It's a tale of two rings, one lost and one found, both in Florida.
A couple in Florida is desperately trying to find a lost $350,000 10-carat ring that disappeared from their house on Dec. 23. The next day, another Florida man reunited a 75-year-old man with his grandmother's ring that had been lost since the 1930s.
The missing ring was last seen on Dec. 23 when the owner put it in a cup on top of her dresser in her home in Martin County, Fla. When it disappeared, the couple hired leading Florida private investigator John Milano to search for the bauble.
"We're trying every route we can possibly think of. She is distraught beyond compare," Milano told ABCNews.com. "I don't think anybody who has it knows the value of it, if they do have it."

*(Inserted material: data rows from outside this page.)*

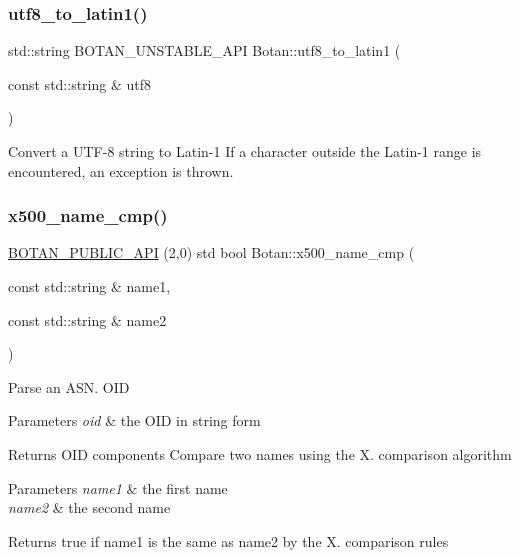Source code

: \subsubsection{\texorpdfstring{utf8\+\_\+to\+\_\+latin1()}{utf8\_to\_latin1()}}
{\footnotesize\ttfamily std\+::string B\+O\+T\+A\+N\+\_\+\+U\+N\+S\+T\+A\+B\+L\+E\+\_\+\+A\+PI Botan\+::utf8\+\_\+to\+\_\+latin1 (\begin{DoxyParamCaption}\item[{const std\+::string \&}]{utf8 }\end{DoxyParamCaption})}

Convert a U\+T\+F-\/8 string to Latin-\/1 If a character outside the Latin-\/1 range is encountered, an exception is thrown. \mbox{\label{namespace_botan_ae43dddd33284374ef3b8c4e2fe8b8a95}} 
\subsubsection{\texorpdfstring{x500\+\_\+name\+\_\+cmp()}{x500\_name\_cmp()}}
{\footnotesize\ttfamily \hyperlink{namespace_botan_a6b9388030d872e586a4655b776ac9501}{B\+O\+T\+A\+N\+\_\+\+P\+U\+B\+L\+I\+C\+\_\+\+A\+PI} (2,0) std bool Botan\+::x500\+\_\+name\+\_\+cmp (\begin{DoxyParamCaption}\item[{const std\+::string \&}]{name1,  }\item[{const std\+::string \&}]{name2 }\end{DoxyParamCaption})}

Parse an A\+S\+N. O\+ID 
\begin{DoxyParams}{Parameters}
{\em oid} & the O\+ID in string form \\
\hline
\end{DoxyParams}
\begin{DoxyReturn}{Returns}
O\+ID components Compare two names using the X. comparison algorithm 
\end{DoxyReturn}

\begin{DoxyParams}{Parameters}
{\em name1} & the first name \\
\hline
{\em name2} & the second name \\
\hline
\end{DoxyParams}
\begin{DoxyReturn}{Returns}
true if name1 is the same as name2 by the X. comparison rules 
\end{DoxyReturn}
\mbox{\label{namespace_botan_a9c8197d5fc973d59ae216ca5f865be55}} 
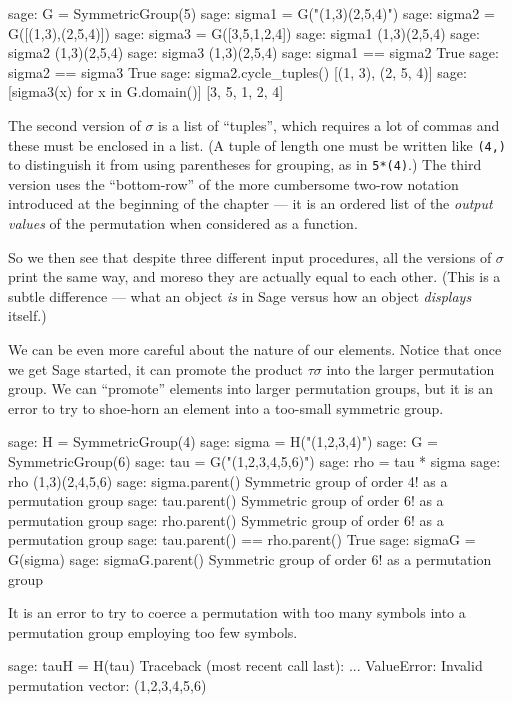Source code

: %
\begin{sageexample}
sage: G = SymmetricGroup(5)
sage: sigma1 = G("(1,3)(2,5,4)")
sage: sigma2 = G([(1,3),(2,5,4)])
sage: sigma3 = G([3,5,1,2,4])
sage: sigma1
(1,3)(2,5,4)
sage: sigma2
(1,3)(2,5,4)
sage: sigma3
(1,3)(2,5,4)
sage: sigma1 == sigma2
True
sage: sigma2 == sigma3
True
sage: sigma2.cycle_tuples()
[(1, 3), (2, 5, 4)]
sage: [sigma3(x) for x in G.domain()]
[3, 5, 1, 2, 4]
\end{sageexample}
%
The second version of $\sigma$ is a list of ``tuples'', which requires a lot of commas and these must be enclosed in a list.  (A tuple of length one must be written like \verb?(4,)? to distinguish it from using parentheses for grouping, as in \verb?5*(4)?.)  The third version uses the ``bottom-row'' of the more cumbersome two-row notation introduced at the beginning of the chapter --- it is an ordered list of the \emph{output values} of the permutation when considered as a function.\par
%
So we then see that despite three different input procedures, all the versions of $\sigma$ print the same way, and moreso they are actually equal to each other.  (This is a subtle difference --- what an object \emph{is} in Sage versus how an object \emph{displays} itself.)\par
%
We can be even more careful about the nature of our elements.  Notice that once we get Sage started, it can promote the product $\tau\sigma$ into the larger permutation group.  We can ``promote'' elements into larger permutation groups, but it is an error to try to shoe-horn an element into a too-small symmetric group.
%
\begin{sageexample}
sage: H = SymmetricGroup(4)
sage: sigma = H("(1,2,3,4)")
sage: G = SymmetricGroup(6)
sage: tau = G("(1,2,3,4,5,6)")
sage: rho = tau * sigma
sage: rho
(1,3)(2,4,5,6)
sage: sigma.parent()
Symmetric group of order 4! as a permutation group
sage: tau.parent()
Symmetric group of order 6! as a permutation group
sage: rho.parent()
Symmetric group of order 6! as a permutation group
sage: tau.parent() == rho.parent()
True
sage: sigmaG = G(sigma)
sage: sigmaG.parent()
Symmetric group of order 6! as a permutation group
\end{sageexample}
%
It is an error to try to coerce a permutation with too many symbols into a permutation group employing too few symbols.
%
\begin{sageexample}
sage: tauH = H(tau)
Traceback (most recent call last):
...
ValueError: Invalid permutation vector: (1,2,3,4,5,6)
\end{sageexample}
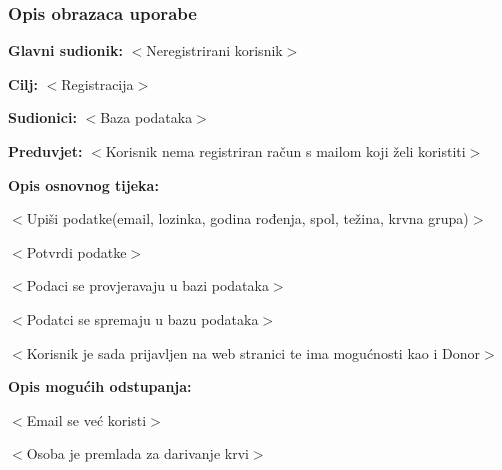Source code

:				\subsubsection{Opis obrazaca uporabe}
				
					\noindent {}
					\begin{packed_item}
	
						\item \textbf{Glavni sudionik: }$<$Neregistrirani korisnik$>$
						\item  \textbf{Cilj:} $<$Registracija$>$
						\item  \textbf{Sudionici:} $<$Baza podataka$>$
						\item  \textbf{Preduvjet:} $<$Korisnik nema registriran račun s mailom koji želi koristiti$>$
						\item  \textbf{Opis osnovnog tijeka:}
						
						\item[] \begin{packed_enum}
	
							\item $<$Upiši podatke(email, lozinka, godina rođenja, spol, težina, krvna grupa)$>$
							\item $<$Potvrdi podatke$>$
							\item $<$Podaci se provjeravaju u bazi podataka$>$
							\item $<$Podatci se spremaju u bazu podataka$>$
							\item $<$Korisnik je sada prijavljen na web stranici te ima mogućnosti kao i Donor$>$
						\end{packed_enum}
						
						\item  \textbf{Opis mogućih odstupanja:}
						
						\item[] \begin{packed_item}
	
							\item[3.a] $<$Email se već koristi$>$
							\item[3.b] $<$Osoba je premlada za darivanje krvi$>$
						\end{packed_item}
					\end{packed_item}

Milano has performed polygraph tests on the staff who works in the house. Two were cleared right away and another is pending. The couple and Milano believe the ring was stolen and not misplaced.
"We are pretty convinced that it was removed. It wasn't lost," he said.
The sparkler is very unusual, and Milano said it would be extremely difficult to sell and go undetected.
"The main stone is an oddity, a 10.38-carat emerald cut diamond," Milano said. "The side diamonds are also one carat each and kite-shaped, which is an unusual cut."
Beyond the house staff, Milano has looked into local pawn stores, places that purchase gold and dealers in New York, a diamond market hub. Though he has extensive investigative experience, Milano said this ring was a first.
"I've never looked for anything like this at all. Lots of cheating spouses ... we do mostly criminal defense, a few missing cars and motorcycles, but other than that, I've never looked for a $350,000 ring, that's for sure," he said, laughing.
The couple has not filed a police report because they wish to remain anonymous for privacy and security reasons, Milano said. But they hope that media exposure of the ring will lead to its return. They are also offering a $5,000 reward for information leading to the ring.
As Milano searches fervently for the ring, a Florida man who was not even looking for a ring found a family treasure that had been missing for at least 80 years.
Reed Banjanin, 38, is an electronics technician for AT&T in the Orlando area, and an avid diver. He lives in the Springs, a gated subdivision with a private spring. From 1930 to 1965, however, the spring was open to the public.
After diving in the spring several times a week for months, Banjanin grew bored of the location and stopped until July 2012, when "something compelled me to go down" with his underwater metal detector, he told ABCNews.com.
"I went down there and right at the mouth of the cave where everything settles, in a crevice, I got a hit," Banjanin said. "I dug down and there was a gold ring sitting there in perfect condition."
The gold ring was a class ring from the Women's College of Mississippi. The year 1923 was on it, and the name Louise Hearst was engraved in a pretty font on the inside.
"I just felt compelled to find the owner of this ring," Banjanin said.
He found out right away that the Women's College of Mississippi had become the William Carey University, located in Hattiesberg, Miss. He found Hearst in an online class record, but all it had was her name and graduation date.
Banjanin spent about a month looking for clues about a Louise Hearst in Hattiesberg but continually hit dead ends and was unsure what to do next.